L’Iran manifeste contre le hijab obligatoire et la violence d’État

Le meurtre de Mahsa Amini, une jeune femme kurde iranienne, par la police des mœurs de Téhéran a suscité d’importantes protestations dans plusieurs villes d’Iran. Mahsa Amini, 22 ans, a été arrêtée le 13 septembre en raison de son hijab « inapproprié » et est décédée peu après, tombée dans le coma après avoir été violemment battue par la police.

Les manifestations de rue qui ont suivi sa mort ont eu lieu dans plusieurs villes du Kurdistan, ainsi qu’à Téhéran, Ispahan, Rasht et Mashhad, et ont rassemblé des dizaines de milliers de femmes et d’hommes, jeunes et vieux.

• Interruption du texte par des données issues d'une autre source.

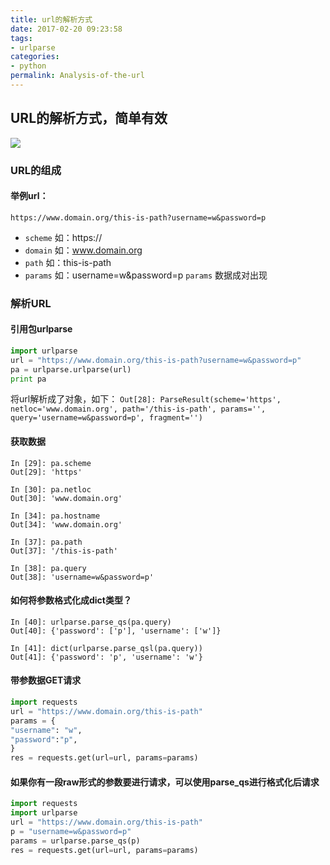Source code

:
 ```yaml
---
title: url的解析方式
date: 2017-02-20 09:23:58
tags:
- urlparse
categories:
- python
permalink: Analysis-of-the-url
---
```


## URL的解析方式，简单有效
![](http://oi1wvrjc2.bkt.clouddn.com/17-9-26/66144228.jpg)
### URL的组成
#### 举例url：
<!--more-->
`https://www.domain.org/this-is-path?username=w&password=p`
- `scheme` 如：https://
- `domain` 如：www.domain.org
- `path` 如：this-is-path
- `params` 如：username=w&password=p `params` 数据成对出现

### 解析URL
#### 引用包urlparse
```python
import urlparse
url = "https://www.domain.org/this-is-path?username=w&password=p"
pa = urlparse.urlparse(url)
print pa
```
将url解析成了对象，如下：
`Out[28]: ParseResult(scheme='https', netloc='www.domain.org', path='/this-is-path', params='', query='username=w&password=p', fragment='')`

#### 获取数据
```ipython
In [29]: pa.scheme
Out[29]: 'https'

In [30]: pa.netloc
Out[30]: 'www.domain.org'

In [34]: pa.hostname
Out[34]: 'www.domain.org'

In [37]: pa.path
Out[37]: '/this-is-path'

In [38]: pa.query
Out[38]: 'username=w&password=p'
```

#### 如何将参数格式化成dict类型？
```ipython
In [40]: urlparse.parse_qs(pa.query)
Out[40]: {'password': ['p'], 'username': ['w']}

In [41]: dict(urlparse.parse_qsl(pa.query))
Out[41]: {'password': 'p', 'username': 'w'}

```

#### 带参数据GET请求
```python
import requests
url = "https://www.domain.org/this-is-path"
params = {
"username": "w",
"password":"p",
}
res = requests.get(url=url, params=params)
```

#### 如果你有一段raw形式的参数要进行请求，可以使用parse_qs进行格式化后请求
```python
import requests
import urlparse
url = "https://www.domain.org/this-is-path"
p = "username=w&password=p"
params = urlparse.parse_qs(p)
res = requests.get(url=url, params=params)
```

À Téhéran, des manifestantes ont courageusement retiré leur foulard en criant « Notre hijab sera le nœud coulant autour de votre cou » et « Ni monarchie, ni clergé » » Les manifestations de masse axées sur la défense des droits des femmes sont sans précédent depuis les manifestations de femmes du 8 mars 1979 qui se sont opposées à la prise de pouvoir des fondamentalistes islamiques lors de la révolution de 1979 contre la monarchie.

Nasrin Sotoudeh, avocate féministe iranienne spécialiste des droits de l’homme, emprisonnée depuis de nombreuses années et actuellement en permission, a publié la déclaration suivante au sujet du meurtre de Mahsa Amini :

« Tous les fonctionnaires et agents de la police de la moralité impliqués dans son arrestation doivent être jugés. Nous n’oublierons pas la mémoire des femmes qui ont été la cible de la violence de l’État pour avoir défié le hijab obligatoire. De Homa Darabi qui a été expulsée de l’université à cause du hijab obligatoire et qui s’est brûlée au début des années 70 {1990} aux femmes de la rue de la Révolution qui ont subi de violentes agressions et des passages à tabac, à Nastaran Darabi dont la belle chevelure a été piétinée sous les bottes d’un homme haineux et violent de la police de la moralité, à Sepideh Rashnoo qui se rendait à son travail, aux milliers de jeunes filles et de femmes qui subissent quotidiennement des insultes, des agressions et des arrestations, tous pèsent lourdement sur notre mémoire d’hier et d’aujourd’hui. Arrêtez d’être obsédé par les cheveux des femmes, nos cheveux ne sont pas plus dangereux que votre violence. Nos enfants et les vôtres sont témoins de cette violence. Dans un avenir pas si lointain, ces vagues de violence se retourneront contre vous. Je présente mes profondes condoléances à son estimée mère, qui a perdu un ange, et à notre conscience collective, si profondément blessée. Nous sommes en deuil ».

Le contexte :
La majorité de la population iranienne, soit 84 millions de personnes, est actuellement confrontée à de graves problèmes de chômage, de pauvreté, de faim, de catastrophes environnementales, de COVID et d’autres problèmes de santé. Le gouvernement iranien a profité des crises actuelles pour sévir davantage contre les femmes en appliquant plus strictement le hijab obligatoire et en interdisant l’accès aux moyens de contrôle des naissances de base, voire à la vasectomie pour les hommes et à la ligature des trompes pour les femmes.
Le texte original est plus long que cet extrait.